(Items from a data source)
┄┄┄┄┄┄┄┄┄┄┄┄┄┄┄┄┄┄┄┄
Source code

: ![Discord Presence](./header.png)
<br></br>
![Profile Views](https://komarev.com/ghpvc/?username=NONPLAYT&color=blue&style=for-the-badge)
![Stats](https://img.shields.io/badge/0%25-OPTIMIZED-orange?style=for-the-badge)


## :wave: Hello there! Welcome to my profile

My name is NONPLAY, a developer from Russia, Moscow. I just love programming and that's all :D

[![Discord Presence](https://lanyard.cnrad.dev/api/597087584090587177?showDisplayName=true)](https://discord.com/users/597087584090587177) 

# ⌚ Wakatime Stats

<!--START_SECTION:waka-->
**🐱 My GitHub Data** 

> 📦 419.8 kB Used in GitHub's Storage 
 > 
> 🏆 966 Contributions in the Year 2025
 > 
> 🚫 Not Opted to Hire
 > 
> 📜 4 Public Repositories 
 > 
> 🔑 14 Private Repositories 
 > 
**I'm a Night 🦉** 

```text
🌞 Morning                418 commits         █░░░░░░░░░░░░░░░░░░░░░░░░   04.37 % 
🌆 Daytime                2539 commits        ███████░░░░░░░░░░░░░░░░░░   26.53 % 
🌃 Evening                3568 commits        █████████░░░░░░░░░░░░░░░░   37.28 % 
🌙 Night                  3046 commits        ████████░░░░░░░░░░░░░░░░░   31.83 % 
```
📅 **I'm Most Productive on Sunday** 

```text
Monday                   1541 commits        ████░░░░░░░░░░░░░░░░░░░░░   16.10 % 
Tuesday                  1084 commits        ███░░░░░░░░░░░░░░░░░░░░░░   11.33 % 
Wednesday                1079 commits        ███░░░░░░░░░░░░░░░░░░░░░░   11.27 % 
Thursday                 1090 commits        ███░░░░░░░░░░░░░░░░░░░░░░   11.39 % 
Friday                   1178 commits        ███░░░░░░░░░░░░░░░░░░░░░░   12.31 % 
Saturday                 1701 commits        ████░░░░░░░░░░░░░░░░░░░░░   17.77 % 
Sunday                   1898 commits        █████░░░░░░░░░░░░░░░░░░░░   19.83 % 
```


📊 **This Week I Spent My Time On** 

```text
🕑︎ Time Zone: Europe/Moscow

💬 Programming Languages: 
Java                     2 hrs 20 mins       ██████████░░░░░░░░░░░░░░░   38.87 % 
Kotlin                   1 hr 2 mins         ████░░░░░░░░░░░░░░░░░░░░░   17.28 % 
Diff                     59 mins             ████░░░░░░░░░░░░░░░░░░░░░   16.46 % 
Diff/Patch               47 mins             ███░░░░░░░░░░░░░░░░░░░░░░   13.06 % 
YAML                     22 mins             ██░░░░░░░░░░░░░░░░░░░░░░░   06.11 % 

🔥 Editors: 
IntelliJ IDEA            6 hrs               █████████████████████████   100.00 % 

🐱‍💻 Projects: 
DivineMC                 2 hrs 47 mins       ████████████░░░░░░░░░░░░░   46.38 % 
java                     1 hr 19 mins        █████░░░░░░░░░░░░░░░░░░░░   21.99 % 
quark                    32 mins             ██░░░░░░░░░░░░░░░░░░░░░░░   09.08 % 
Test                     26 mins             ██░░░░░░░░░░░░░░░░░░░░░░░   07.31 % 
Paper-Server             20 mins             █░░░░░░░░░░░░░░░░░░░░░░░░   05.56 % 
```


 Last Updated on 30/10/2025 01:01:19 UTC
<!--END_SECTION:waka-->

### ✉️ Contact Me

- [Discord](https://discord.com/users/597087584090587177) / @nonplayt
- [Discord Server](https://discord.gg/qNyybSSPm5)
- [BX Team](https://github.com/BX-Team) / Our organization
┄┄┄┄┄┄┄┄┄┄┄┄┄┄┄┄┄┄┄┄
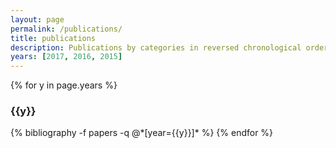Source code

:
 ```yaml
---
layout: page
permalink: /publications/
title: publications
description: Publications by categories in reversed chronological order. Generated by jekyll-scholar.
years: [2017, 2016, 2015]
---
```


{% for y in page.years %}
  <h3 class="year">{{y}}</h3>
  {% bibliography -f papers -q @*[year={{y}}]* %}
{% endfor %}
┄┄┄┄┄┄┄┄┄┄┄┄┄┄┄┄┄┄┄┄
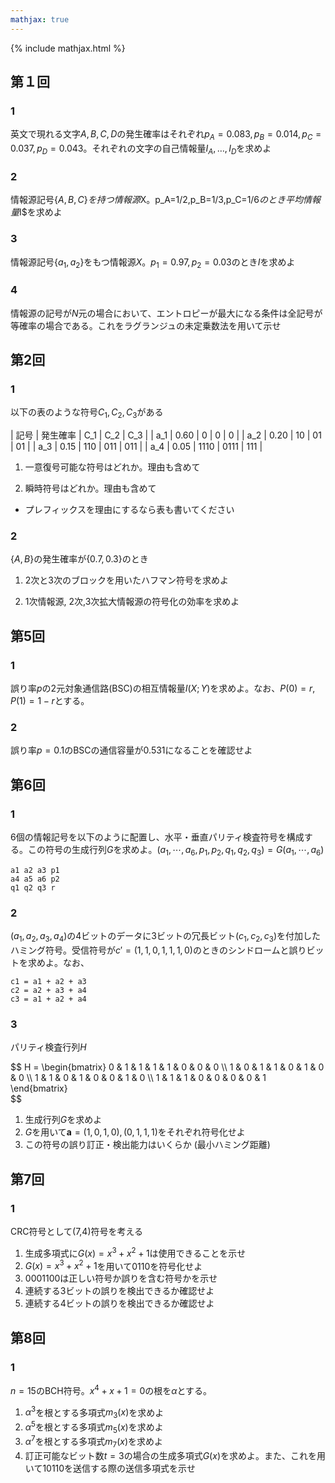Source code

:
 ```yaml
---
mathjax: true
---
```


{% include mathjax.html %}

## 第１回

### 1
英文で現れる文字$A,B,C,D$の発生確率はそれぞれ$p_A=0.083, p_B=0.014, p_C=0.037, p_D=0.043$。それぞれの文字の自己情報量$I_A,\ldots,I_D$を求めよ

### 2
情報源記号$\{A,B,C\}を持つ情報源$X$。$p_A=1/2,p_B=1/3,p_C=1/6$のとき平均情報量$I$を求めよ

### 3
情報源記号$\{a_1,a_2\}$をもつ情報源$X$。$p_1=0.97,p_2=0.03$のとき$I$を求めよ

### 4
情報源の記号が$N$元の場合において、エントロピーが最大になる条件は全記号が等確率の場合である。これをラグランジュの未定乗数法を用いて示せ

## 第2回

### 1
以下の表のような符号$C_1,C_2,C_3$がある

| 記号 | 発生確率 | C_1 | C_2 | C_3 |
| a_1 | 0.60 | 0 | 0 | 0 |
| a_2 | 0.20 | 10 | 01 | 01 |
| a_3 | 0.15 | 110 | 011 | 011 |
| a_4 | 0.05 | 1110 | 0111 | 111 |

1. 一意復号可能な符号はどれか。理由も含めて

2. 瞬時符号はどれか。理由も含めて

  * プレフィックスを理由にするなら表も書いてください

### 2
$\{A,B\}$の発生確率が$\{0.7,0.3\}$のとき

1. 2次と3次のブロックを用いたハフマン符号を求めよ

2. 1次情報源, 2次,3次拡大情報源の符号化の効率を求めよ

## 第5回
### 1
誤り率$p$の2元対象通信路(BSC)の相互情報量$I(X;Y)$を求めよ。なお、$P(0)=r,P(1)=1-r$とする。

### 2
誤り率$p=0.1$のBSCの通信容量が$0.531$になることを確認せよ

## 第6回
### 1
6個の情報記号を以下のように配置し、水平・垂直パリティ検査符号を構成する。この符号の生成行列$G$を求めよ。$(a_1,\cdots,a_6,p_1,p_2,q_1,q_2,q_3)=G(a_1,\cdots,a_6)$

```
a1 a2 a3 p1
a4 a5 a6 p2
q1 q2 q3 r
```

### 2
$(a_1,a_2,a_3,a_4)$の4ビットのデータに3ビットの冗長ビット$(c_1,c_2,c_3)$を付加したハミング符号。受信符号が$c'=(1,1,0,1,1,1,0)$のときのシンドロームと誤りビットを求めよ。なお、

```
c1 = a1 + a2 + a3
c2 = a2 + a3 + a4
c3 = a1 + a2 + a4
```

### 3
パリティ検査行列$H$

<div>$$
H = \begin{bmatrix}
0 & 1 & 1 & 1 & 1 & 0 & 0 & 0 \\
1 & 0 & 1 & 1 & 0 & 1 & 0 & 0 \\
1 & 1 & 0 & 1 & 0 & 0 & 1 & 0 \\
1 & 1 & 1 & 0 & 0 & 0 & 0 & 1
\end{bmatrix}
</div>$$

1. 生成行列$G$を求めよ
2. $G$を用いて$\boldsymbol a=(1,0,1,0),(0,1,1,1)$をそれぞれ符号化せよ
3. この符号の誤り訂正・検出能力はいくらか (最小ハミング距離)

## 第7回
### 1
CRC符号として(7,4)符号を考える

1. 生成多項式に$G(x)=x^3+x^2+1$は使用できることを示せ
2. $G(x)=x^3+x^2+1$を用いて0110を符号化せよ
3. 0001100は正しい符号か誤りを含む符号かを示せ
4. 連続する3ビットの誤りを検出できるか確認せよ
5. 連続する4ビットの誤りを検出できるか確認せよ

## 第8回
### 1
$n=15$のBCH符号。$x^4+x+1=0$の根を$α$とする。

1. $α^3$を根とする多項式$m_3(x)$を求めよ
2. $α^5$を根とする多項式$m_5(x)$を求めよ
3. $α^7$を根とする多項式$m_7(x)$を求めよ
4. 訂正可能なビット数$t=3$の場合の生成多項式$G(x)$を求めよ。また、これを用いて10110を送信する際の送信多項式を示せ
┄┄┄┄┄┄┄┄┄┄┄┄┄┄┄┄┄┄┄┄
Total lines with "情報源記号" in the records above: report that figure alone.

2